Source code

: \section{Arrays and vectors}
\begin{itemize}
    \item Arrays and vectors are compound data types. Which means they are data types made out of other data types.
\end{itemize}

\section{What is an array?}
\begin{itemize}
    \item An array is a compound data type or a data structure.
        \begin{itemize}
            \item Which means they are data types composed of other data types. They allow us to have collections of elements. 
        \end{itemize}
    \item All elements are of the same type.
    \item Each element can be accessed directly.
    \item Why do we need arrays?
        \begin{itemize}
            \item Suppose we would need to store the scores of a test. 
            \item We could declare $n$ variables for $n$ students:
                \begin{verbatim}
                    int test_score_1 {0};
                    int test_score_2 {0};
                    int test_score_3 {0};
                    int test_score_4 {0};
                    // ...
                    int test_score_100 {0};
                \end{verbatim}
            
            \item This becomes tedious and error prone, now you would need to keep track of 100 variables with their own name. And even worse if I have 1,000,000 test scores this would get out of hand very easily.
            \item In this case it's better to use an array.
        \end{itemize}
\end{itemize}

+--

Work to be completed: The lines above that hold "this" are the result; show every one of them.

Completed exercise:
            \item This becomes tedious and error prone, now you would need to keep track of 100 variables with their own name. And even worse if I have 1,000,000 test scores this would get out of hand very easily.
            \item In this case it's better to use an array.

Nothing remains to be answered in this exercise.